Pulmonary embolism (PE) requires early diagnosis and treatment due to its association with high mortality and morbidity rates. The diagnosis of PE can be difficult because of symptoms are not always present and nonspecific (cough, dyspnea, hemoptysis and chest pain).
In current clinical practice, lung perfusion scintigraphy (LPS) is mainly used to exclude PE, especially in patients with contrast medium allergy, nephropathy or pregnancy.
The aim of this study was to highlight the role of LPS in the management of patients with suspected PE admitted to our Policlinic Hospital as an emergency in the “on call” 24hrs service.
We retrospectively revised all LPS performed from January 2012 to November 2014; 1145 patients that underwent LPS in the suspect of PE or in presurgery evaluation.
According to the EANM guidelines, LPS consisted in intravenous injection of 120–200 MBq of 99mTc – Macro Aggregated Albumin (99mTc-MAA) followed by images acquisition in supine position in at least four standard projections: posterior, anterior, left and right posterior oblique; eventually associated to a single photon emission tomography (SPET) acquisition.
We restricted our analysis at the exams performed as an emergency, in the “on call” 24hrs service including Saturday, Sunday and holidays; all exams were performed within 4 hours from the PE suspect onset.
891/1145 patients underwent LPS as an emergency; 528/891 were from emergency unit, 108/891 from pneumology, 56/891 from medicine unit, 52/891 from neurology, 25/891 from cardiology, 24/891 from surgery unit, 22/891 from orthopedic unit and the remaining 76/891 from other departments. 175/891 (20%) presented chest pain, 413/891 (46%) dyspnea, 96/891(11%) both symptoms and 207/891 (23%) none. All patient previously underwent D-dimer evaluation and 811/891 (91%) presented an high value (> 0.5 mg/L).109/891 (12%) had a contrast medium allergy or nephropathy. 128/891 (20%) were positive for PE; among these 72/128 (56%) had 1 wedge-shaped perfusion defect corresponding to anatomic regions of the lung, 38/128 (30%) had 2 defects and the remaining 18/128 (14%) had 3 or more defects. All positive patients were promptly treated; the remnants negative patients were followed in the suspect of other diseases; none of these revealed PE in the following days.
LPS has a fundamental role in PE diagnosis thanks to its high sensitivity.

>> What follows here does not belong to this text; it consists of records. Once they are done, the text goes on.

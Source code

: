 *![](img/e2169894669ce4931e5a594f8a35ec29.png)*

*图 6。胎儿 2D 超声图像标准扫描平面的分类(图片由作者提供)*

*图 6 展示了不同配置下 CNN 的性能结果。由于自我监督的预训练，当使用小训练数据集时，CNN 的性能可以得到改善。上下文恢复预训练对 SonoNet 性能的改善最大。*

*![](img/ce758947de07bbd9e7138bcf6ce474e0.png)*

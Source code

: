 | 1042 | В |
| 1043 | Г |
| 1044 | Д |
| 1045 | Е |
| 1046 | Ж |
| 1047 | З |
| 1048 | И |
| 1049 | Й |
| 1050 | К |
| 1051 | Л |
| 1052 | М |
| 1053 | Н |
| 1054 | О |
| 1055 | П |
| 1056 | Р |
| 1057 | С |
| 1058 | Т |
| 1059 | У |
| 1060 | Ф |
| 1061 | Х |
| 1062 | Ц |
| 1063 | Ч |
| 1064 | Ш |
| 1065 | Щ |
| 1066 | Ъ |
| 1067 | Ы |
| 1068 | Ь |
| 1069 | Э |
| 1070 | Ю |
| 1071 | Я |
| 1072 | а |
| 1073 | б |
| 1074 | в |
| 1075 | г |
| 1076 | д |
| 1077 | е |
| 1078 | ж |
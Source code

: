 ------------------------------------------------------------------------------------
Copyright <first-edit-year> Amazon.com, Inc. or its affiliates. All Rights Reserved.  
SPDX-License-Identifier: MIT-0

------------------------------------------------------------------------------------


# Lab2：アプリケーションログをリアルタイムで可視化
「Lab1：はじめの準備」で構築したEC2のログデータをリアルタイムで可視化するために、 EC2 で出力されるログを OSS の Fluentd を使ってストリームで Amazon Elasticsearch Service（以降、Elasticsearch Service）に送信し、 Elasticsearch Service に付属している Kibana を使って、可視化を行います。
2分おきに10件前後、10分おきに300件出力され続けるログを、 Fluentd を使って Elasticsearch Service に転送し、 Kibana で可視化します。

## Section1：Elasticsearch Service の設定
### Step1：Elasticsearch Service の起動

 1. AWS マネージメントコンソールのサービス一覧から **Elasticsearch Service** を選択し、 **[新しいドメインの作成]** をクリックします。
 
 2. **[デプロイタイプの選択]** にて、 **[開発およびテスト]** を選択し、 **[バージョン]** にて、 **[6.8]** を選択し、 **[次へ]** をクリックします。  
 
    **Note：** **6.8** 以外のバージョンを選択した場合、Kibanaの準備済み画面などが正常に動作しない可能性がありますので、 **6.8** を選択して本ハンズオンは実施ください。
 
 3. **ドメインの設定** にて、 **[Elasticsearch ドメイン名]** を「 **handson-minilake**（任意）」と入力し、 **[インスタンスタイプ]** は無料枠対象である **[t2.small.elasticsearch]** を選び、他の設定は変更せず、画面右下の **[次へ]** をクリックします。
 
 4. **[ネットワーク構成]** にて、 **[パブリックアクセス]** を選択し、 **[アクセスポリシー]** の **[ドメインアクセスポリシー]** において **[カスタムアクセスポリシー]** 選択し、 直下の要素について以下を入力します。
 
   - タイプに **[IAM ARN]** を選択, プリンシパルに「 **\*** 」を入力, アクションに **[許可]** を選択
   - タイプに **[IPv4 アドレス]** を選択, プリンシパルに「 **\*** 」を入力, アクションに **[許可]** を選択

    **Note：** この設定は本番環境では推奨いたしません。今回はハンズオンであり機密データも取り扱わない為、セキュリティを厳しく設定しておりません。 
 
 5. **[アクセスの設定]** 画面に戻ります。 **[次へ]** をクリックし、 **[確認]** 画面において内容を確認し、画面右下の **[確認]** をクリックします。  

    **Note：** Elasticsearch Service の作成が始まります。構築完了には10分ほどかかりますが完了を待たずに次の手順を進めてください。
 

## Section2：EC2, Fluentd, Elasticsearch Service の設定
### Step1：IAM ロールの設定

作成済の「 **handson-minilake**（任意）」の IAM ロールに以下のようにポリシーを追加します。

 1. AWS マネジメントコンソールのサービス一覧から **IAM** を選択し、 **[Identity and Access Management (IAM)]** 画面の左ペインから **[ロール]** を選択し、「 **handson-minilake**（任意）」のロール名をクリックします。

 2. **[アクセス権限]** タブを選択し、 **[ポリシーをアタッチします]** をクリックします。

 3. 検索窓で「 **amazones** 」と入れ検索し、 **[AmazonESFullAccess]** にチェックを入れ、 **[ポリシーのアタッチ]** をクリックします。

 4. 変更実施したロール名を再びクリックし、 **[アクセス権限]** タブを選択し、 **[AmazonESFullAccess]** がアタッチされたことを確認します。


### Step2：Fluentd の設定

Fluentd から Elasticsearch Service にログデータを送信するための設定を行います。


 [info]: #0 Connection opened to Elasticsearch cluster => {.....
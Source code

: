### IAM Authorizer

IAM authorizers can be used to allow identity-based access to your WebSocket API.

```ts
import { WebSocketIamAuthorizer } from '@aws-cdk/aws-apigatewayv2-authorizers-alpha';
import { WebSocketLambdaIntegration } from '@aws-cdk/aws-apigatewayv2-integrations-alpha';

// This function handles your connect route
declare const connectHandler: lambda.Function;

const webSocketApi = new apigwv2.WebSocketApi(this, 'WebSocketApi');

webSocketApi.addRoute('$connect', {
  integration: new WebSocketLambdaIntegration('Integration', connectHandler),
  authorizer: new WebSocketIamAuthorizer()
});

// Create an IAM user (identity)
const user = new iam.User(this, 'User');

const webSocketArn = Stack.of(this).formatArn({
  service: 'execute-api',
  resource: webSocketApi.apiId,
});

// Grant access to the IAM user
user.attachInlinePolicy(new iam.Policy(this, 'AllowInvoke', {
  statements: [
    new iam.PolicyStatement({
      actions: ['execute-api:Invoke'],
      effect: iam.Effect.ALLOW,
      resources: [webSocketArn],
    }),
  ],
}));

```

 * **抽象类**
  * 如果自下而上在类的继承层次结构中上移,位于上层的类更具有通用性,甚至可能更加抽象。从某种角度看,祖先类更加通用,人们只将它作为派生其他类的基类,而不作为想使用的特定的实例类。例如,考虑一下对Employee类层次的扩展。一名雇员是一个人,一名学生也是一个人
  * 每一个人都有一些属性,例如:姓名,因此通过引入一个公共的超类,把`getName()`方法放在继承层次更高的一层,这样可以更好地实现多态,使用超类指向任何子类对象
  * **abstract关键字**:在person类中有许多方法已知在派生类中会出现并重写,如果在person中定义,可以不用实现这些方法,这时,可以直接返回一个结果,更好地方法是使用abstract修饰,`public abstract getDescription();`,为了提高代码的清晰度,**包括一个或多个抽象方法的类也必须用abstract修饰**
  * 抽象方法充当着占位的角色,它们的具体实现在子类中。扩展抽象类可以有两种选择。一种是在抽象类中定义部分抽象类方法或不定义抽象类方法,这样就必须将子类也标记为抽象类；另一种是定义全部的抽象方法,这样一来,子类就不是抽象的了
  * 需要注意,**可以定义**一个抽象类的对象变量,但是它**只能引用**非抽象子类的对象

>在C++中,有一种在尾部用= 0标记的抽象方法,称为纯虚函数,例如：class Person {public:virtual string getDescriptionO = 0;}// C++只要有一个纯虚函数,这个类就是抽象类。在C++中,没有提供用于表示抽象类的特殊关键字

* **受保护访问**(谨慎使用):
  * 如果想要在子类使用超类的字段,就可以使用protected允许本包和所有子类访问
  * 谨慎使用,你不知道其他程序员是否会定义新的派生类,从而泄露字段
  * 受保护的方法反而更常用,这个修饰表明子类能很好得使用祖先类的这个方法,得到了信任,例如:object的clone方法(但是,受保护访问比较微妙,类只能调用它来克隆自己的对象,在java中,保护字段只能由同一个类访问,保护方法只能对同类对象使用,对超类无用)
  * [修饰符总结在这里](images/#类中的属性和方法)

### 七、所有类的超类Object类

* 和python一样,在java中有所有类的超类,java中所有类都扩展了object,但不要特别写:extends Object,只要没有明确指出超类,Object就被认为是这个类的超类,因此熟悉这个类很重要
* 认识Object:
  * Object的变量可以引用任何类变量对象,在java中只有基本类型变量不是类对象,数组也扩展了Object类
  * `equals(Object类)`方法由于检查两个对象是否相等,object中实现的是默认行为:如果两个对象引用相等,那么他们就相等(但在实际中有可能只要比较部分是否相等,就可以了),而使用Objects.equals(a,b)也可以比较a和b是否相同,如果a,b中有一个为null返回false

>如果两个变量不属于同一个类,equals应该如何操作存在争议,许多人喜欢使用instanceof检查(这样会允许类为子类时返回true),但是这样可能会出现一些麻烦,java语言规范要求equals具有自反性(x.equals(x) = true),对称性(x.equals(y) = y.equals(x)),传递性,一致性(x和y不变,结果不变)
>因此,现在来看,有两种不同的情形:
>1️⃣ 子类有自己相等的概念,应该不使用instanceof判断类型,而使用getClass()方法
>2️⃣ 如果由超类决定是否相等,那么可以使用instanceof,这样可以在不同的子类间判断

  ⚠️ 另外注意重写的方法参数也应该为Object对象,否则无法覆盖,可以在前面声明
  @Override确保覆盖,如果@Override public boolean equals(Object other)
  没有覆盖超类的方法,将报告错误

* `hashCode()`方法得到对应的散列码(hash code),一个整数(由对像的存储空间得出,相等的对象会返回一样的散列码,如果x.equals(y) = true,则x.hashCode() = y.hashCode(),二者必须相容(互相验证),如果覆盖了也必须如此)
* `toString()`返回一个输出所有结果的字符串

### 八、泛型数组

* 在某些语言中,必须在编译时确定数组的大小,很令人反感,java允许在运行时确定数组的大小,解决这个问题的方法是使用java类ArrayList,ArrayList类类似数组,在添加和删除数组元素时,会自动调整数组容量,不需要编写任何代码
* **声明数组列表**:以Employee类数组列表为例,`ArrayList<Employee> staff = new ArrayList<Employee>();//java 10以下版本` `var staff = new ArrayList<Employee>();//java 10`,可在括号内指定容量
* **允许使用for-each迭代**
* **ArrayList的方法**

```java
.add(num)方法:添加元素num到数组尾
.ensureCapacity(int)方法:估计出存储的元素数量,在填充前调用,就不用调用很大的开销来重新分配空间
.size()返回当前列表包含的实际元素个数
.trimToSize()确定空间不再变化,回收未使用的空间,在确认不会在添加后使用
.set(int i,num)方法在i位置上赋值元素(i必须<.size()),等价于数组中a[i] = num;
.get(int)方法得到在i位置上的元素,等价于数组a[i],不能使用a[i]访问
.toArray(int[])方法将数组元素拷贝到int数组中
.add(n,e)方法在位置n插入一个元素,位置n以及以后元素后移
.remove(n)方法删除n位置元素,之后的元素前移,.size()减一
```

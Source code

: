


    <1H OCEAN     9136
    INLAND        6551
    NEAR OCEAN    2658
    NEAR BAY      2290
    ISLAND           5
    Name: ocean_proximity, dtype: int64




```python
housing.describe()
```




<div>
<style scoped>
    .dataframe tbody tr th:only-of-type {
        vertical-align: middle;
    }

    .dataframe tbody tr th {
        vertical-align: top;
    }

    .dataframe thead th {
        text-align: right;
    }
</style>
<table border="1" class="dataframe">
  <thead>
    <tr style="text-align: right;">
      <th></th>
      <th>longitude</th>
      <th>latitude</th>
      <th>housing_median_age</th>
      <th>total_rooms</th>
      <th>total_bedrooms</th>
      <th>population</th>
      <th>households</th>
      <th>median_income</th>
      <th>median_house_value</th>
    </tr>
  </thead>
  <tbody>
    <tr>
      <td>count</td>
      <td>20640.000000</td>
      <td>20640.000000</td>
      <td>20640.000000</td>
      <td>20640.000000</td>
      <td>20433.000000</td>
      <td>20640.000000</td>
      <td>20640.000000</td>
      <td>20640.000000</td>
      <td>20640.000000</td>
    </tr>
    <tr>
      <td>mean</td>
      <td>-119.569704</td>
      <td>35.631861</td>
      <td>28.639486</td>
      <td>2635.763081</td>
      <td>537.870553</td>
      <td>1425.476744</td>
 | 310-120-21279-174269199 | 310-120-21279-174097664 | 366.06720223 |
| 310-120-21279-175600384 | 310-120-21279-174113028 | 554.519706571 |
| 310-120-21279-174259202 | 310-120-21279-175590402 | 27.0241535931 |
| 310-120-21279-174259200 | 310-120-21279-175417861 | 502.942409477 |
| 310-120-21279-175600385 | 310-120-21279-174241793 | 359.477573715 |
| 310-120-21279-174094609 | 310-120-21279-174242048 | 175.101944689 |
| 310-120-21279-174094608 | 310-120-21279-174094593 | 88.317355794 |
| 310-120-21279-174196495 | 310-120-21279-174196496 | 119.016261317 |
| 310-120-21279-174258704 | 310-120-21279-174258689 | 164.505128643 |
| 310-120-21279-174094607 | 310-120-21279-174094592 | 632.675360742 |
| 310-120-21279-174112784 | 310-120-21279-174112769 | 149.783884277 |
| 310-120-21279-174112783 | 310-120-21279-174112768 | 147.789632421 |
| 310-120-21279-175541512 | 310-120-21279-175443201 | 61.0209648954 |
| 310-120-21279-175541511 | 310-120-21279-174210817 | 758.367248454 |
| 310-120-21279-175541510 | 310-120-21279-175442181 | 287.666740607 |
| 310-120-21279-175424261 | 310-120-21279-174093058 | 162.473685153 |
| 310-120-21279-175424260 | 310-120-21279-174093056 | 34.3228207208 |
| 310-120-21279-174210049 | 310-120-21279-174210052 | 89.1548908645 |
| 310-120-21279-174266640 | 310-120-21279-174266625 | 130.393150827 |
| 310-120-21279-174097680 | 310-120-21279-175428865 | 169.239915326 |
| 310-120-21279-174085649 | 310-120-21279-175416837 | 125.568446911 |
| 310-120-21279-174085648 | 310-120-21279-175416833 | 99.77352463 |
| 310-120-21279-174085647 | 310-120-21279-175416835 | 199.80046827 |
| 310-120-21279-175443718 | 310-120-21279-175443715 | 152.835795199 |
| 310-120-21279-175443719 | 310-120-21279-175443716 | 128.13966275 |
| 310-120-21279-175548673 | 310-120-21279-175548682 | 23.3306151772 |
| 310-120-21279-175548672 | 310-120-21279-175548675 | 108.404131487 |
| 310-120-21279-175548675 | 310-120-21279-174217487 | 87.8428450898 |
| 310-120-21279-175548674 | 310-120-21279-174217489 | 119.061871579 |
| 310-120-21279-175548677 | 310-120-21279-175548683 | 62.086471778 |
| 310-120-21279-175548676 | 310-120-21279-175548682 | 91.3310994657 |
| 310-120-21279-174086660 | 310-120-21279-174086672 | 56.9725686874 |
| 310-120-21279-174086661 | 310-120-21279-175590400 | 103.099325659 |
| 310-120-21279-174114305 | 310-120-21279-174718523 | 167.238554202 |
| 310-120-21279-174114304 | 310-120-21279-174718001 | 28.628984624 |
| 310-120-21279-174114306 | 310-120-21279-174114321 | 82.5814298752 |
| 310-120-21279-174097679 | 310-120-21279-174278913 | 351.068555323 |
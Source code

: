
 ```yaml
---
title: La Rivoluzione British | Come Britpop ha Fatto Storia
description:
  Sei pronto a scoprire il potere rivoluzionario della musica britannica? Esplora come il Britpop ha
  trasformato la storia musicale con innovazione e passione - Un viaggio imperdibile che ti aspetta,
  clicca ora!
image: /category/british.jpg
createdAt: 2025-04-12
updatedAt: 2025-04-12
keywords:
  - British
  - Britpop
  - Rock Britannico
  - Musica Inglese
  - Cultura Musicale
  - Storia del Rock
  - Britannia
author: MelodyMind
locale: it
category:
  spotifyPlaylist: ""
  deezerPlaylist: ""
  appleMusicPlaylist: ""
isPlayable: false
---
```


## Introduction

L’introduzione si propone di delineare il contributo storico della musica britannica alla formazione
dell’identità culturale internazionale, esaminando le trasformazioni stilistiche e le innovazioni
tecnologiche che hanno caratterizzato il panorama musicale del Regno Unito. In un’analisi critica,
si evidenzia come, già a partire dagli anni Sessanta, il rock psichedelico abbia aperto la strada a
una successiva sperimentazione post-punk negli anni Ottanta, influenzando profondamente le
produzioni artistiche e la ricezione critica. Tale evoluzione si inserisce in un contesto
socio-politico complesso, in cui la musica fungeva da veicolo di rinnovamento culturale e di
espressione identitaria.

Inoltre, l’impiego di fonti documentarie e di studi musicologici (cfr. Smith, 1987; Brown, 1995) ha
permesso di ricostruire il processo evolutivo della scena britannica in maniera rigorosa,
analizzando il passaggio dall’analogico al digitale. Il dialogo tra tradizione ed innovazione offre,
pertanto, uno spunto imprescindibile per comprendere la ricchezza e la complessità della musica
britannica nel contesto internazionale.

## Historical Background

It presents several advantages: shorter time of execution, lower radiation exposure, absence of contraindications, absence of adverse reaction and lower costs. LPS can also be performed in patients with severe medical condition (e.g. patients on stretcher, in assisted ventilation). Our experience revealed the importance of performing LPS in emergency service that ensures the execution in not more than 4 hours from the request. LPS has equally importance in diagnosing and excluding PE because in both cases allows the correct diagnostic and therapeutic flowchart. We suggest that the LPS “on-call” 24hrs service should be present in at least one referral Hospital, thanks to the positive impact of this service in the patient management and in cost savings.